You don't have to do it this way, you can just use encryption at rest with a different key for each user and throw the key when a user ask for deletion of their data. No need to get all the backup back to scrub them one by one.
Our lawyers didn't think that sufficient to cover ourselves. Upon finding out it wasn't going to cost many millions to simply scrub the actual data rather than the keys, they came back that it was money well spent to delete the actual data.
It was mostly because a user might share data with another user, for example two users at the same postal address. Our fraud team needs to be able to look stuff like that up, so there need to be database keys on stuff like that, both in the backups and in production.
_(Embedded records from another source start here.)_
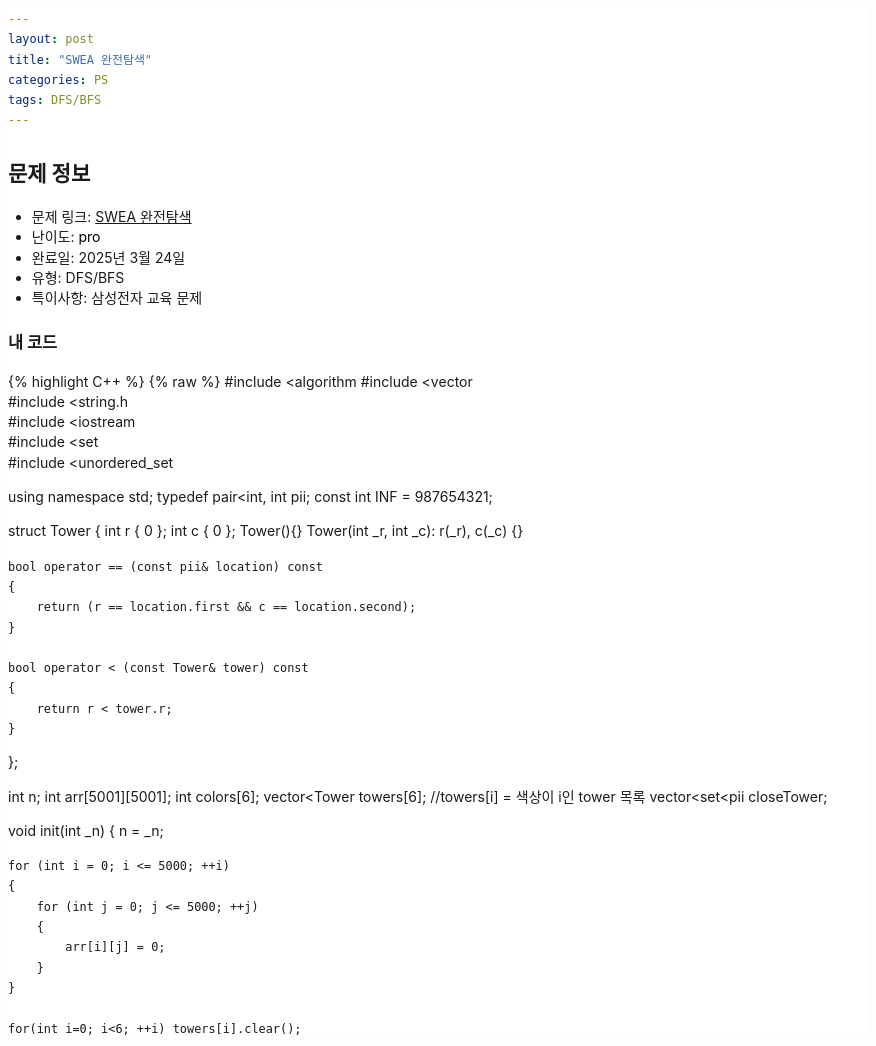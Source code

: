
 ```yaml
---
layout: post
title: "SWEA 완전탐색"
categories: PS
tags: DFS/BFS
---
```


## 문제 정보
- 문제 링크: [SWEA 완전탐색](비공개)
- 난이도: <span style="color:#000000">pro</span>
- 완료일: 2025년 3월 24일
- 유형: DFS/BFS
- 특이사항: 삼성전자 교육 문제

### 내 코드

{% highlight C++ %} {% raw %}
#include <algorithm	
#include <vector	
#include <string.h	
#include <iostream	
#include <set	
#include <unordered_set	

using namespace std;
typedef pair<int, int	 pii;
const int INF = 987654321;

struct Tower
{
	int r				{ 0 };
	int c				{ 0 };
	Tower(){}
	Tower(int _r, int _c): r(_r), c(_c) {}

	bool operator == (const pii& location) const 
	{
		return (r == location.first && c == location.second);
	}

	bool operator < (const Tower& tower) const
	{
		return r < tower.r;
	}
};

int n;
int arr[5001][5001];
int colors[6];
vector<Tower	 towers[6]; //towers[i] =	 색상이 i인 tower 목록
vector<set<pii		 closeTower;

void init(int _n)
{
	n = _n;

	for (int i = 0; i <= 5000; ++i)
	{
		for (int j = 0; j <= 5000; ++j)
		{
			arr[i][j] = 0;
		}
	}
	
	for(int i=0; i<6; ++i) towers[i].clear();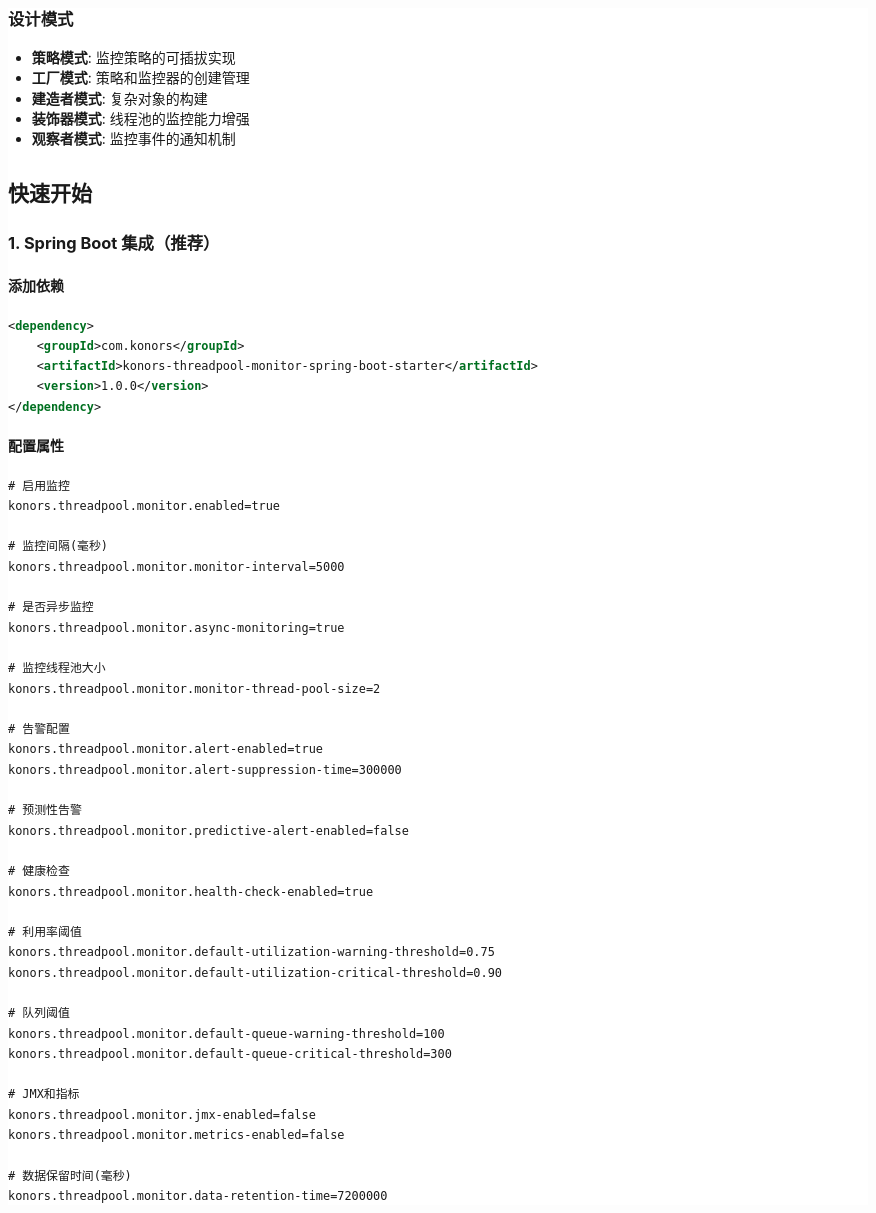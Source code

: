 ### 设计模式

- **策略模式**: 监控策略的可插拔实现
- **工厂模式**: 策略和监控器的创建管理
- **建造者模式**: 复杂对象的构建
- **装饰器模式**: 线程池的监控能力增强
- **观察者模式**: 监控事件的通知机制

## 快速开始

### 1. Spring Boot 集成（推荐）

#### 添加依赖

```xml
<dependency>
    <groupId>com.konors</groupId>
    <artifactId>konors-threadpool-monitor-spring-boot-starter</artifactId>
    <version>1.0.0</version>
</dependency>
```

#### 配置属性

```properties
# 启用监控
konors.threadpool.monitor.enabled=true

# 监控间隔(毫秒)
konors.threadpool.monitor.monitor-interval=5000

# 是否异步监控
konors.threadpool.monitor.async-monitoring=true

# 监控线程池大小
konors.threadpool.monitor.monitor-thread-pool-size=2

# 告警配置
konors.threadpool.monitor.alert-enabled=true
konors.threadpool.monitor.alert-suppression-time=300000

# 预测性告警
konors.threadpool.monitor.predictive-alert-enabled=false

# 健康检查
konors.threadpool.monitor.health-check-enabled=true

# 利用率阈值
konors.threadpool.monitor.default-utilization-warning-threshold=0.75
konors.threadpool.monitor.default-utilization-critical-threshold=0.90

# 队列阈值
konors.threadpool.monitor.default-queue-warning-threshold=100
konors.threadpool.monitor.default-queue-critical-threshold=300

# JMX和指标
konors.threadpool.monitor.jmx-enabled=false
konors.threadpool.monitor.metrics-enabled=false

# 数据保留时间(毫秒)
konors.threadpool.monitor.data-retention-time=7200000
```
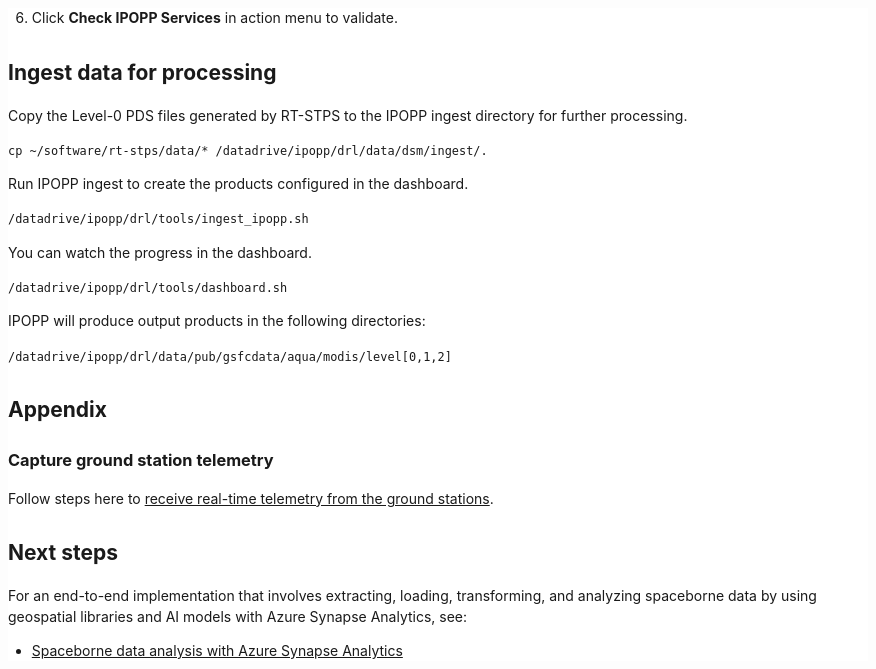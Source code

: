 6. Click **Check IPOPP Services** in action menu to validate.

## Ingest data for processing

Copy the Level-0 PDS files generated by RT-STPS to the IPOPP ingest directory for further processing.

```console
cp ~/software/rt-stps/data/* /datadrive/ipopp/drl/data/dsm/ingest/.
```

Run IPOPP ingest to create the products configured in the dashboard. 

```
/datadrive/ipopp/drl/tools/ingest_ipopp.sh
```

You can watch the progress in the dashboard.

```
/datadrive/ipopp/drl/tools/dashboard.sh
```

IPOPP will produce output products in the following directories:

```
/datadrive/ipopp/drl/data/pub/gsfcdata/aqua/modis/level[0,1,2] 
```

## Appendix

### Capture ground station telemetry

Follow steps here to [receive real-time telemetry from the ground stations](receive-real-time-telemetry.md).

## Next steps

For an end-to-end implementation that involves extracting, loading, transforming, and analyzing spaceborne data by using geospatial libraries and AI models with Azure Synapse Analytics, see: 

- [Spaceborne data analysis with Azure Synapse Analytics](/azure/architecture/industries/aerospace/geospatial-processing-analytics)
If one of the users with a specific address has a GDPR deletion, we need to delete that users data, but if another user has the same address, we still need to keep the address itself. Yet if both users have a GDPR deletion apply to them, as well as deleting the address, we need to delete the fact both deleted users had the same address (even if we don't know the address, because the pattern of which deleted users shared info with other deleted users could identify them)
See... it's complex! Simplest solution properly delete the data and rewrite the backups!
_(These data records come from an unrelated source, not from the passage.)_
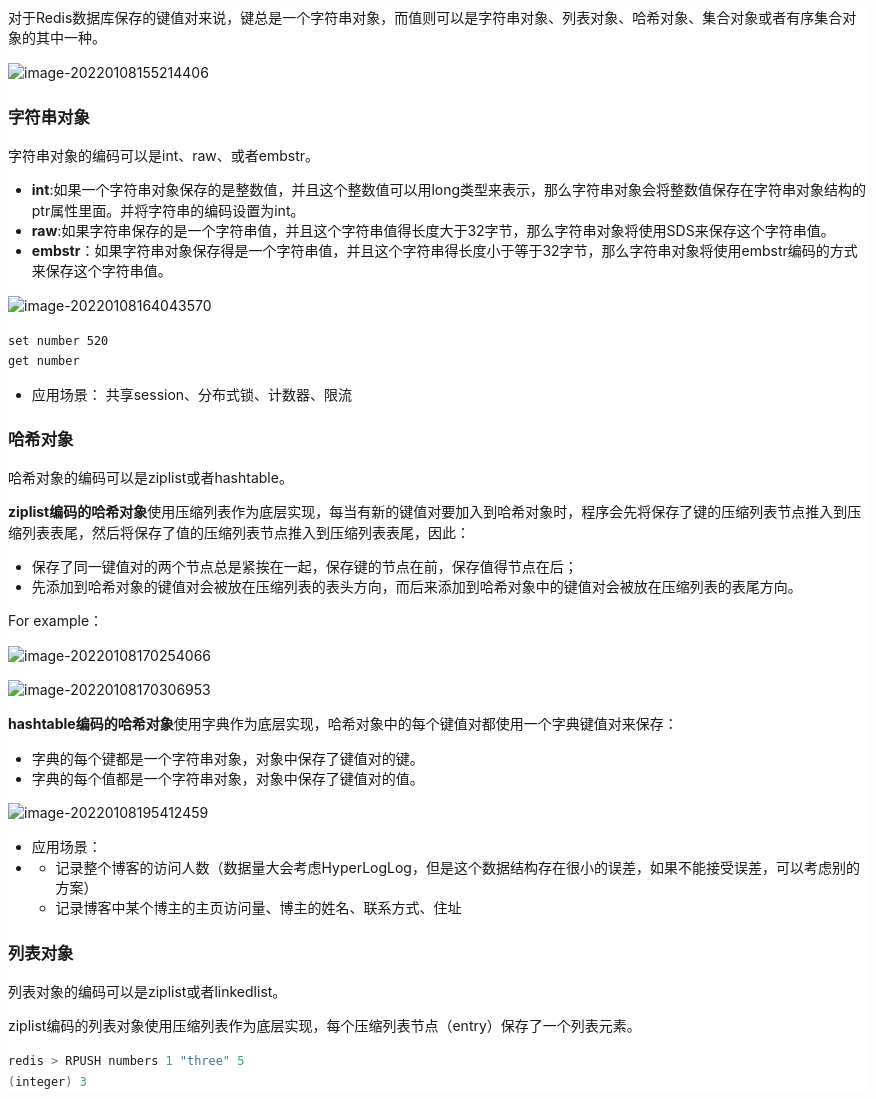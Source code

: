 对于Redis数据库保存的键值对来说，键总是一个字符串对象，而值则可以是字符串对象、列表对象、哈希对象、集合对象或者有序集合对象的其中一种。

![image-20220108155214406](https://cdn.jsdelivr.net/gh/TaoCesc/blogImages/imgs/image-20220108155214406.png)

### 字符串对象

字符串对象的编码可以是int、raw、或者embstr。

- **int**:如果一个字符串对象保存的是整数值，并且这个整数值可以用long类型来表示，那么字符串对象会将整数值保存在字符串对象结构的ptr属性里面。并将字符串的编码设置为int。
- **raw**:如果字符串保存的是一个字符串值，并且这个字符串值得长度大于32字节，那么字符串对象将使用SDS来保存这个字符串值。
- **embstr**：如果字符串对象保存得是一个字符串值，并且这个字符串得长度小于等于32字节，那么字符串对象将使用embstr编码的方式来保存这个字符串值。

![image-20220108164043570](https://cdn.jsdelivr.net/gh/TaoCesc/blogImages/imgs/image-20220108164043570.png)

```
set number 520
get number
```

- 应用场景： 共享session、分布式锁、计数器、限流

### 哈希对象

哈希对象的编码可以是ziplist或者hashtable。

**ziplist编码的哈希对象**使用压缩列表作为底层实现，每当有新的键值对要加入到哈希对象时，程序会先将保存了键的压缩列表节点推入到压缩列表表尾，然后将保存了值的压缩列表节点推入到压缩列表表尾，因此：

- 保存了同一键值对的两个节点总是紧挨在一起，保存键的节点在前，保存值得节点在后；
- 先添加到哈希对象的键值对会被放在压缩列表的表头方向，而后来添加到哈希对象中的键值对会被放在压缩列表的表尾方向。

For example：

![image-20220108170254066](https://cdn.jsdelivr.net/gh/TaoCesc/blogImages/imgs/image-20220108170254066.png)



![image-20220108170306953](https://cdn.jsdelivr.net/gh/TaoCesc/blogImages/imgs/image-20220108170306953.png)

**hashtable编码的哈希对象**使用字典作为底层实现，哈希对象中的每个键值对都使用一个字典键值对来保存：

- 字典的每个键都是一个字符串对象，对象中保存了键值对的键。
- 字典的每个值都是一个字符串对象，对象中保存了键值对的值。

![image-20220108195412459](https://cdn.jsdelivr.net/gh/TaoCesc/blogImages/imgs/image-20220108195412459.png)

- 应用场景：
- - 记录整个博客的访问人数（数据量大会考虑HyperLogLog，但是这个数据结构存在很小的误差，如果不能接受误差，可以考虑别的方案）
  - 记录博客中某个博主的主页访问量、博主的姓名、联系方式、住址

### 列表对象

列表对象的编码可以是ziplist或者linkedlist。

ziplist编码的列表对象使用压缩列表作为底层实现，每个压缩列表节点（entry）保存了一个列表元素。

```c++
redis > RPUSH numbers 1 "three" 5
(integer) 3
```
IANAL but you do not need to rewrite backups to brute force compliance. You need to inform your customers what your retention policy is though. I've seen large enterprises communicating backup lifetime up to 6 months after a deletion request.
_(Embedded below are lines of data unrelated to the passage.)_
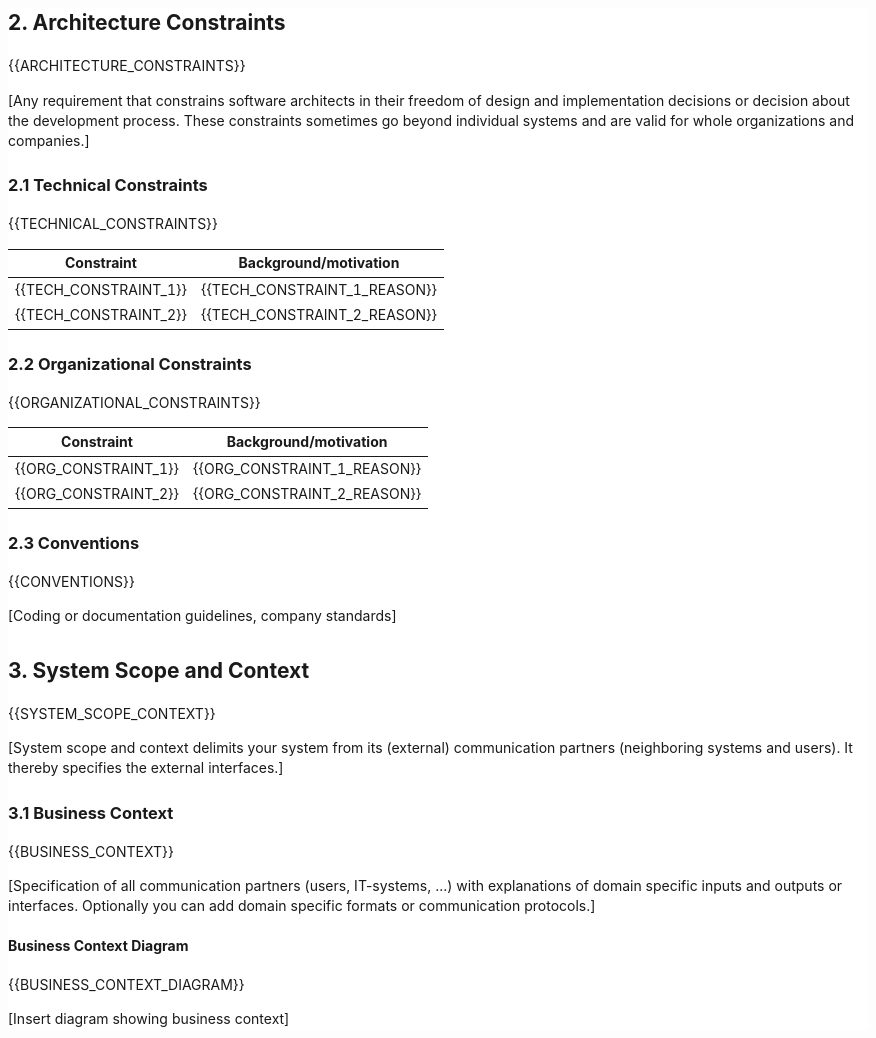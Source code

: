 ## 2. Architecture Constraints

{{ARCHITECTURE_CONSTRAINTS}}

[Any requirement that constrains software architects in their freedom of design and implementation decisions or decision about the development process. These constraints sometimes go beyond individual systems and are valid for whole organizations and companies.]

### 2.1 Technical Constraints

{{TECHNICAL_CONSTRAINTS}}

| Constraint | Background/motivation |
|------------|----------------------|
| {{TECH_CONSTRAINT_1}} | {{TECH_CONSTRAINT_1_REASON}} |
| {{TECH_CONSTRAINT_2}} | {{TECH_CONSTRAINT_2_REASON}} |

### 2.2 Organizational Constraints

{{ORGANIZATIONAL_CONSTRAINTS}}

| Constraint | Background/motivation |
|------------|----------------------|
| {{ORG_CONSTRAINT_1}} | {{ORG_CONSTRAINT_1_REASON}} |
| {{ORG_CONSTRAINT_2}} | {{ORG_CONSTRAINT_2_REASON}} |

### 2.3 Conventions

{{CONVENTIONS}}

[Coding or documentation guidelines, company standards]

## 3. System Scope and Context

{{SYSTEM_SCOPE_CONTEXT}}

[System scope and context delimits your system from its (external) communication partners (neighboring systems and users). It thereby specifies the external interfaces.]

### 3.1 Business Context

{{BUSINESS_CONTEXT}}

[Specification of all communication partners (users, IT-systems, ...) with explanations of domain specific inputs and outputs or interfaces. Optionally you can add domain specific formats or communication protocols.]

#### Business Context Diagram

{{BUSINESS_CONTEXT_DIAGRAM}}

[Insert diagram showing business context]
How long would the tape from an audio (compact) cassette need to be, to hold 580TB?
How thick would that tape need to be to allow the motorized spool to pull the tape from the other (passive) spool?
Imagine you were to make an assembly that could hold two spools of this tape, how large would it be? It might be hard to fit it through the door of your server room. And it might not even fit in the van that carries away your off-site backups :)
Yeah! Somehow my brain started to channel Shakespeare and say "Why, so can I, and so can any man, be the tape but long enough!"
(Then I had to look it up. Henry IV Part I, Act III, Glendower: I can call spirits from the vasty deep; Hotspur: Why so can I, and so can any man, but will they come when you do call them?)
That's a great effort in technology and it is remarkable. I have some doubt about the real benefits that are beyond the technology though.
First of all about the security of this system. Yes, it is very avantgarde but being a physical support I will always have the worry that it can be damaged.
If I immagine to use it to store sensitive information this worry rise up. It can easily be accessed or stolen or damaged.
And what about the possible cost of a solution like this?
a part from this aspect it is incredible what Fujifilm has been able to reach in terms of tech
580 Terabytes is really impressive. Although, I do not know why I am still waiting 5D crystal tech (maybe durability), and hopping it will be market available some time soon For now Microsoft has taken over the project and status is quite uncertain ...
Question to those who are familiar with latest tape backup performance: does it make sense for me to take tape backups of my data (e.g. using a second hand tape drive)? Or its a bad idea for home use?
I wonder about using these for science data archival, although these days I suppose that most projects can just provision archival from a commercial vendor.
> Data on the tape is stored at a record-breaking density of 317 gigabytes per square inch...
> When tape is being read it is streamed over the head at a speed of about 15 km/h and with our new servo technologies we are still able to position the tape head with an accuracy that is about 1.5 times the width of a DNA molecule.